Go through the entries below and collect each line with the string "nemen" in it.

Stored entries

* * * * * * * * *

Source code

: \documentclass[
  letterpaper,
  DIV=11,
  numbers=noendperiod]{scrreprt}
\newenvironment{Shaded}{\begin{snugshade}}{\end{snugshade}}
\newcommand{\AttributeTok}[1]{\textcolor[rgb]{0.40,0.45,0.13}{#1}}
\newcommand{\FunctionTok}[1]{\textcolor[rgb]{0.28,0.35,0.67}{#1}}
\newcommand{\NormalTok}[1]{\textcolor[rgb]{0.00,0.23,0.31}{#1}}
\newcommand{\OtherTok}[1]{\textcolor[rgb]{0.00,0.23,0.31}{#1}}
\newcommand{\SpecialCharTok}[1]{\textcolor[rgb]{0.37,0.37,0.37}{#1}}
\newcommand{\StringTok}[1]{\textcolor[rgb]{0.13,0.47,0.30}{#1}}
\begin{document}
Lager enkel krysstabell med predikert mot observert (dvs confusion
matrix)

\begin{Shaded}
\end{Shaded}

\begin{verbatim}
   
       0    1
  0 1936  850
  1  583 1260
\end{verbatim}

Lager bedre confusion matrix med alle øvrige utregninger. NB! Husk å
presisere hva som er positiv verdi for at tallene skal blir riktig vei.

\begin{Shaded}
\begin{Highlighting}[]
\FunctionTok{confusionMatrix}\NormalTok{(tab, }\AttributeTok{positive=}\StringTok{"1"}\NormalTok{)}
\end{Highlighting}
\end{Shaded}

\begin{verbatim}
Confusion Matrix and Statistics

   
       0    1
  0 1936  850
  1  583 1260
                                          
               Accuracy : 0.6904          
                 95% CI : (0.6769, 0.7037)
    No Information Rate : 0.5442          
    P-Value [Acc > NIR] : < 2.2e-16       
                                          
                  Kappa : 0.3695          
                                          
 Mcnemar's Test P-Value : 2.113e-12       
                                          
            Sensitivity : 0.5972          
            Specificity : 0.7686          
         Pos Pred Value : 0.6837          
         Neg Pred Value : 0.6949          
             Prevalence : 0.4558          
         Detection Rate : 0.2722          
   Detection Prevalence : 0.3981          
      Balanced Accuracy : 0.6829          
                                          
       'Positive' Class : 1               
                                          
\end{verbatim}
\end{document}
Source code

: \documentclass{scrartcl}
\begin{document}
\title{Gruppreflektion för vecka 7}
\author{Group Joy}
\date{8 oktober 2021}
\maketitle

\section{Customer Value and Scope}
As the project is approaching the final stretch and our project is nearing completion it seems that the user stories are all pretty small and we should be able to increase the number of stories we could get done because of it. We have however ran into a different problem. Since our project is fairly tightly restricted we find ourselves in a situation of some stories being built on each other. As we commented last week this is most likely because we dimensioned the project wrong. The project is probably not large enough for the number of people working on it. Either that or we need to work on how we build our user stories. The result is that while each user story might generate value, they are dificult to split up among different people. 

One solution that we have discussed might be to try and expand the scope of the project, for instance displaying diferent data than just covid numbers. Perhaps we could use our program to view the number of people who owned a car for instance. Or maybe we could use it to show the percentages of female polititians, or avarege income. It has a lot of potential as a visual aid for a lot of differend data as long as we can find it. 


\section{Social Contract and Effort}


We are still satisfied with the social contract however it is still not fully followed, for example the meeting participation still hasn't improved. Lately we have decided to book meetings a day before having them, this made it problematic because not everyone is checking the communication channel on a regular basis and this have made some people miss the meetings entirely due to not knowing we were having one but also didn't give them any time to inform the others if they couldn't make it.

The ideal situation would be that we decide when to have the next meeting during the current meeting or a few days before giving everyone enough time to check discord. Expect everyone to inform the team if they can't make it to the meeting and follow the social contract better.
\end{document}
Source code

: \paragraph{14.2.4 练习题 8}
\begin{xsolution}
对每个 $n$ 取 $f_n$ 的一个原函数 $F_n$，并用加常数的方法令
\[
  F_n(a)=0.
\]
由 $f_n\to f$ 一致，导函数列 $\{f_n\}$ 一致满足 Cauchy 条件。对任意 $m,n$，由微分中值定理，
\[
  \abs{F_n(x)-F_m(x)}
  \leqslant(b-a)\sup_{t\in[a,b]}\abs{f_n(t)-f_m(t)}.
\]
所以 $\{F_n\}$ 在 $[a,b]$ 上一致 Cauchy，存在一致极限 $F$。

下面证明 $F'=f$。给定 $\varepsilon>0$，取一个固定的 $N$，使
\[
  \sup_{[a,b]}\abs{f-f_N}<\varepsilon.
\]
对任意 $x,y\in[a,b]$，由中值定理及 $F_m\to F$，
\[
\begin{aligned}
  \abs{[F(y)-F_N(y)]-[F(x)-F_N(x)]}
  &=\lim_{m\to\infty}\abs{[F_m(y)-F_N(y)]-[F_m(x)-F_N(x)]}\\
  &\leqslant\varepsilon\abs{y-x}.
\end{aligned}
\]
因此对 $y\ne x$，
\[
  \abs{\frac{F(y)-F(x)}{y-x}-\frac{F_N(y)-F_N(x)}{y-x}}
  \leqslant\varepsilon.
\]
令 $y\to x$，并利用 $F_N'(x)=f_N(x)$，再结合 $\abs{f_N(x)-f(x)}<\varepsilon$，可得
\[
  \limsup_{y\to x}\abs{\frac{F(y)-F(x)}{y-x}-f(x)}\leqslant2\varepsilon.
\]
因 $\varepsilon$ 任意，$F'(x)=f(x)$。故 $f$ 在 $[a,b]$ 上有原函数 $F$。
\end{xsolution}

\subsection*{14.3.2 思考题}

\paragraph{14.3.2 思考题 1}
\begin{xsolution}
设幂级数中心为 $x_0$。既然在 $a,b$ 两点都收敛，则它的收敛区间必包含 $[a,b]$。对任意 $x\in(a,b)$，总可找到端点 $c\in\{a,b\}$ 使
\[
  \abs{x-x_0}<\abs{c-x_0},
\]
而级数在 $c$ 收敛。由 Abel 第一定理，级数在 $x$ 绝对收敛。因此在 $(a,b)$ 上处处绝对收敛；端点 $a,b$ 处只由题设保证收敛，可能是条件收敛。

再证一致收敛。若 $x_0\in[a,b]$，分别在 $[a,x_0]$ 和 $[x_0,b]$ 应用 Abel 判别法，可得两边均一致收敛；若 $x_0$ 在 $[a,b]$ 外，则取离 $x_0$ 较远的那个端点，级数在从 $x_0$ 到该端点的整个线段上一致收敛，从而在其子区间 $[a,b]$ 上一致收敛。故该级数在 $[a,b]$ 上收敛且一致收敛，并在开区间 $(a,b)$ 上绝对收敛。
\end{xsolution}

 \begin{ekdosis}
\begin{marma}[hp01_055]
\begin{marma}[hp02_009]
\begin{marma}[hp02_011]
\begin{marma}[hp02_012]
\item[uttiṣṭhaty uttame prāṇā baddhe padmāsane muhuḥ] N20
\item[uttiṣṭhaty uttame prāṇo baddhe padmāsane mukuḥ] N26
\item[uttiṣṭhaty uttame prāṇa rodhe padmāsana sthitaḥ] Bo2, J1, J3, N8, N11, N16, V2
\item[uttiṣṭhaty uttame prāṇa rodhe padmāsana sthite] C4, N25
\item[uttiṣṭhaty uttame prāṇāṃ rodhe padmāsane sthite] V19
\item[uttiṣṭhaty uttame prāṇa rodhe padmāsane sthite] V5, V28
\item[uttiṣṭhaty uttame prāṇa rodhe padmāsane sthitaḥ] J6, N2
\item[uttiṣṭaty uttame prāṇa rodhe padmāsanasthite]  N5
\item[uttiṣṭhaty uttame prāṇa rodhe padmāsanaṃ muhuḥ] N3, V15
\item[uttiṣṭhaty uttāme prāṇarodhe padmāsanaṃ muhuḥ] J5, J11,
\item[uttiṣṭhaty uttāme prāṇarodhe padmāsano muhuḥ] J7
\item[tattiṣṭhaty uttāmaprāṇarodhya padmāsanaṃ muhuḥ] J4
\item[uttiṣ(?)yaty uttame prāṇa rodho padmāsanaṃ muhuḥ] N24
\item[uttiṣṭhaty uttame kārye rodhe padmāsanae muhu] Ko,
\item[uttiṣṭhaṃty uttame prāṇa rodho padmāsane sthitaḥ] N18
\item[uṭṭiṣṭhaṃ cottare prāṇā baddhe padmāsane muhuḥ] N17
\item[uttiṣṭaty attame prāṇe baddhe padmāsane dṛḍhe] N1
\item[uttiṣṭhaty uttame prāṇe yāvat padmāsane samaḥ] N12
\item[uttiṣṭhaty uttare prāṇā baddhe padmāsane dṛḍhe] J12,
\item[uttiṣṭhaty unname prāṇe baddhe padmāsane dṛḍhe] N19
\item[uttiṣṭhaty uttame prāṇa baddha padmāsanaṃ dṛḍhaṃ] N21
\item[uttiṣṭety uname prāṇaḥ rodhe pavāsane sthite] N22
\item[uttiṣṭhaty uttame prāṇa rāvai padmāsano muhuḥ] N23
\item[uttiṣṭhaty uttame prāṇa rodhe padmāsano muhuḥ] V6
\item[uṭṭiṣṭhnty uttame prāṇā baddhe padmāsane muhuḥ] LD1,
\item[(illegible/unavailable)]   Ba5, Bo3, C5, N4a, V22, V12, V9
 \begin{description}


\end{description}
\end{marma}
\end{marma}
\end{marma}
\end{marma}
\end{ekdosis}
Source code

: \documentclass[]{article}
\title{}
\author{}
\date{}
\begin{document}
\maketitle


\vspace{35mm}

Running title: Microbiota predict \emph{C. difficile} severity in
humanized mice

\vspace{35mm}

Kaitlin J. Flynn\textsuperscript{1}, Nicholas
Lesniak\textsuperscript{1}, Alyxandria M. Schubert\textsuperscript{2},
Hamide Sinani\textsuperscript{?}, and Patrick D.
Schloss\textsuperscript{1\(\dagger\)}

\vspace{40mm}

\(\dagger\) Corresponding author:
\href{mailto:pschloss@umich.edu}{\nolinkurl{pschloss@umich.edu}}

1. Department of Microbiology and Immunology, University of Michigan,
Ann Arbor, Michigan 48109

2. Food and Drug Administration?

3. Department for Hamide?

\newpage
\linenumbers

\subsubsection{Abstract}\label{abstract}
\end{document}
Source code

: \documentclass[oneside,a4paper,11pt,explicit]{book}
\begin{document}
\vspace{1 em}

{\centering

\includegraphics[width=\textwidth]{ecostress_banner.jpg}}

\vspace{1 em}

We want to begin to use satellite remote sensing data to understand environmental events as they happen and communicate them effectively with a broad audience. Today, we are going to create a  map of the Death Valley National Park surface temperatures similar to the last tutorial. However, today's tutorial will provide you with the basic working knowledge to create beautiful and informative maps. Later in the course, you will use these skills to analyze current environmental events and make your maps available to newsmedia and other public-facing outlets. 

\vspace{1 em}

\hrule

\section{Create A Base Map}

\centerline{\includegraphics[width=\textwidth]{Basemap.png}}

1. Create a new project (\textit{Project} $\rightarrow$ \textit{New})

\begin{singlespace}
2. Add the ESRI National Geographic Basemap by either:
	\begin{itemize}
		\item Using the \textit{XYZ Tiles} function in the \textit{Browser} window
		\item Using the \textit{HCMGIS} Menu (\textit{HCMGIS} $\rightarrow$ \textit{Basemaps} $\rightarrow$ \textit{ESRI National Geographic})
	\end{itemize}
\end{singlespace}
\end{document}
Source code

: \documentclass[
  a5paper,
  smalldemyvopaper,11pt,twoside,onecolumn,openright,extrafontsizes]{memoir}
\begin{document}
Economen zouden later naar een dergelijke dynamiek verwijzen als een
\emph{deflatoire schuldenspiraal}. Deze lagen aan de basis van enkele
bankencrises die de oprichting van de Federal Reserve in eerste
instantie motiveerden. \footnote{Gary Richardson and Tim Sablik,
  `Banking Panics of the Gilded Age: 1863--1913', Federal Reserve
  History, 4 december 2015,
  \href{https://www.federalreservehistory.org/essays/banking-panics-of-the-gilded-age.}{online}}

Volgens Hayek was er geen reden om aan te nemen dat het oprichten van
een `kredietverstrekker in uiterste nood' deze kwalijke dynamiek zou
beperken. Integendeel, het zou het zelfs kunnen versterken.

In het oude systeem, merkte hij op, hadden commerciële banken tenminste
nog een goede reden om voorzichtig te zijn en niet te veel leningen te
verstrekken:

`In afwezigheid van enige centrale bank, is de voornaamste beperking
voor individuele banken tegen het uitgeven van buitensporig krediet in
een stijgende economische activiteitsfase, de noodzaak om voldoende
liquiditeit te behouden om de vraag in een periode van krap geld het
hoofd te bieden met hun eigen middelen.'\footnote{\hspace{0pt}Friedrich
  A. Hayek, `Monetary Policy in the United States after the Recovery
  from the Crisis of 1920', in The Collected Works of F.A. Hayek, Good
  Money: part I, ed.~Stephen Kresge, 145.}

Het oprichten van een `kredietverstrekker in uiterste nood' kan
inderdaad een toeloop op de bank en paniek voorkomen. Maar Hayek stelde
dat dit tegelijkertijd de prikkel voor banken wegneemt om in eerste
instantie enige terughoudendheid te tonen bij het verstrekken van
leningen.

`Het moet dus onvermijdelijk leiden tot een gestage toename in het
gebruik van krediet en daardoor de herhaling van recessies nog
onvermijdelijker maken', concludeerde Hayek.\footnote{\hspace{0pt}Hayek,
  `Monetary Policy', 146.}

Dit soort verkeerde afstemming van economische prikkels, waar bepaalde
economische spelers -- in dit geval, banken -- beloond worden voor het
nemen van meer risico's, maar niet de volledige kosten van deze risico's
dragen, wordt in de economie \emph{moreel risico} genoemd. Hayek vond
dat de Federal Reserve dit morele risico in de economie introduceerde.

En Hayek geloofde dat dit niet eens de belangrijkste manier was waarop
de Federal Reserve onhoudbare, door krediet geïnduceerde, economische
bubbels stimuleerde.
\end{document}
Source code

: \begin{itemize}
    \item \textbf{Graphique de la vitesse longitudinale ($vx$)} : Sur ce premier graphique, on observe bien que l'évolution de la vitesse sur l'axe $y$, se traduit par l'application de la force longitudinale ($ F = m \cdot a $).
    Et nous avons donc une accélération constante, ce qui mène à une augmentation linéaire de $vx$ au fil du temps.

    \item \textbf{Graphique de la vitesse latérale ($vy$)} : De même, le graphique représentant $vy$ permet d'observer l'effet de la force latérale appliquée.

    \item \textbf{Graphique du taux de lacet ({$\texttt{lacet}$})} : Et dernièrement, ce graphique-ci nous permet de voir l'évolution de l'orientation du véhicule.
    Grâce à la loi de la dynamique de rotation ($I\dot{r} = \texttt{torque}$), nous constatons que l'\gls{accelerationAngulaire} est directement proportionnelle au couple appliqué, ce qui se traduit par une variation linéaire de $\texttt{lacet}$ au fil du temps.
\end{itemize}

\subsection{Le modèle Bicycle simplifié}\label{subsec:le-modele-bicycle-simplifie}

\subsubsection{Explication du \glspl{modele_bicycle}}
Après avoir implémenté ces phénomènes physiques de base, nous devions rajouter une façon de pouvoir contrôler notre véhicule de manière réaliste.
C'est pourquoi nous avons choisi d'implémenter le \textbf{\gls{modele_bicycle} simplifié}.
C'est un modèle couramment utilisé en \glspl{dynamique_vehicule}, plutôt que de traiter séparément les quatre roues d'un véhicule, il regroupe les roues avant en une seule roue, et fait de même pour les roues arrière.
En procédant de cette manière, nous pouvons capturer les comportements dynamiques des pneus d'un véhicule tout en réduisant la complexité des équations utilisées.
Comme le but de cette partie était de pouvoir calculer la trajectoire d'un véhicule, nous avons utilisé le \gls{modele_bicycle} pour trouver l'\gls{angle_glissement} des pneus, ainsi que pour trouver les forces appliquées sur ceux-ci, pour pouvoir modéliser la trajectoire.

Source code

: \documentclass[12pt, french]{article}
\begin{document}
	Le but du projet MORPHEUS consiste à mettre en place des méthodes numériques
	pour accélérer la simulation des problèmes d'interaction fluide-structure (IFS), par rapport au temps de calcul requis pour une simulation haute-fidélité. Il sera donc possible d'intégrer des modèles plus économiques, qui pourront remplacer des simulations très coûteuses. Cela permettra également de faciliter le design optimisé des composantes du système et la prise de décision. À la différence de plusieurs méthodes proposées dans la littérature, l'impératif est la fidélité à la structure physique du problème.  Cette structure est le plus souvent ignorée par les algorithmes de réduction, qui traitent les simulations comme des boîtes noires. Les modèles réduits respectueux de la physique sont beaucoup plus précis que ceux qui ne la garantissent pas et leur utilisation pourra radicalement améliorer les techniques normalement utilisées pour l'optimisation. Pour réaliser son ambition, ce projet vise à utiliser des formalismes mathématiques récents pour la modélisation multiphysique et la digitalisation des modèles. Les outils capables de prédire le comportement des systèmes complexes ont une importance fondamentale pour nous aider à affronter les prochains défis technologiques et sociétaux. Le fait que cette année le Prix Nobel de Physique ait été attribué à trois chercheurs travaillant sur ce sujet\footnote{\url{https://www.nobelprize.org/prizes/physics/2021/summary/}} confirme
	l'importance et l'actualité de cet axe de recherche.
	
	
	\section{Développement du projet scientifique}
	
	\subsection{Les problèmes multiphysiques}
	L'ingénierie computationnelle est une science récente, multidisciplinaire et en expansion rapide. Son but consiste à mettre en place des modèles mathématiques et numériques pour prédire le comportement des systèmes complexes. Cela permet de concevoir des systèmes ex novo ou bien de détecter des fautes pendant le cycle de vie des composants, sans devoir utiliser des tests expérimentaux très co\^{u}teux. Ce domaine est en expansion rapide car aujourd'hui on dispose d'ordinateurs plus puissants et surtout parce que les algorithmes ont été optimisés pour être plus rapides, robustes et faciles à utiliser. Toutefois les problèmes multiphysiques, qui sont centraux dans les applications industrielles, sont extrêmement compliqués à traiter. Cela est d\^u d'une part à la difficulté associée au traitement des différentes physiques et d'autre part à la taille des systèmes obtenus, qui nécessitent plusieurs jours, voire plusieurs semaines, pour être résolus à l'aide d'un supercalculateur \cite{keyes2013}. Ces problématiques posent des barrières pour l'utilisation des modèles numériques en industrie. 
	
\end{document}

* * * * * * * * *

#### [The answer]
Volgens Hayek was er geen reden om aan te nemen dat het oprichten van
nemen van meer risico's, maar niet de volledige kosten van deze risico's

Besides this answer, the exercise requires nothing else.